Scientists from the Woods Hole Oceanographic Institution (WHOI) have identified a new type of ocean ridge that is spreading so slowly that Earth’s mantle is exposed over large regions of the sea floor. Their findings of a new ultraslow class of ridge, reported in the November 27 issue of the journal Nature, offer a major change in thinking about the formation of the great crustal plates that make up the surface of the earth.

Lead author Henry Dick and WHOI colleagues Jian Lin and Hans Schouten of WHOI’s Geology and Geophysics Department studied two of the most remote locations on the planet — the Southwest Indian Ridge in the Atlantic and Indian Oceans, and the Gakkel Ridge beneath the Arctic ice cap.

Ocean ridges form a chain of mountains and valleys that encircle the globe like seams on a baseball. Dick says he first noticed the ultraslow spreading ridges — a name for the ridges given by WHOI scientists – because the crust there was much thinner than at ridges found elsewhere in the ocean. Initially, he thought they were just a very slow variety of slow-spreading ridge, creaking apart at only 0.15 to 0.8 inches per year. Slow and fast ridges – the other types of ocean ridges — spread at a rate of one to 7 inches annually.

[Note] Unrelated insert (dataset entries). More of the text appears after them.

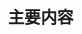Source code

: \documentclass{beamer}
\begin{document}
\begin{CJK}{UTF8}{gbsn}     %

	\title{}
	\author{胡庆海}
	\date{}

    \begin{frame}
        \frametitle{主要内容}
    \end{frame}

\end{CJK}
\end{document}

Dick says that the ultraslow ridges account for 12,000 miles of the total 30,000-mile mid-ocean ridge system. Among other reasons, this is important as hot springs at these ridges are now known to be far more abundant than anyone had suspected. These springs produce deposits rich in copper, zinc and other metals at ocean ridges, and the ultraslow ridges may contain the largest future ore deposits to be found in the oceans.

The discovery of this new class of ocean ridge may also solve a major puzzle in plate tectonics: what the plate boundary looks like in the early stages of continental breakup and continental drift. It has been difficult to fit the deep structure seen in seismic images of the North America and European continental margins where these continents broke apart millions of years ago with models based on slow and fast spreading ridges. Scientists are now seeing similarities between the structure of ultraslow spreading ridges and the deep structure of those continental margins.

Dick says the findings alter the commonly held view that sea floor spreading creates a uniform layer of volcanic rock about four-miles thick. The study means that up to 40% of the ocean floor forms in a different manner than geologists thought, with the mantle being emplaced as blocks over large regions of the seafloor where there is little or no crust.

Since the acceptance of continental drift and plate tectonics in the early 1960’s, scientists have recognized only two major classes of ridge – slow and fast spreading ridges — each with distinct characteristics that seemed to depend largely on how fast the seafloor was spreading.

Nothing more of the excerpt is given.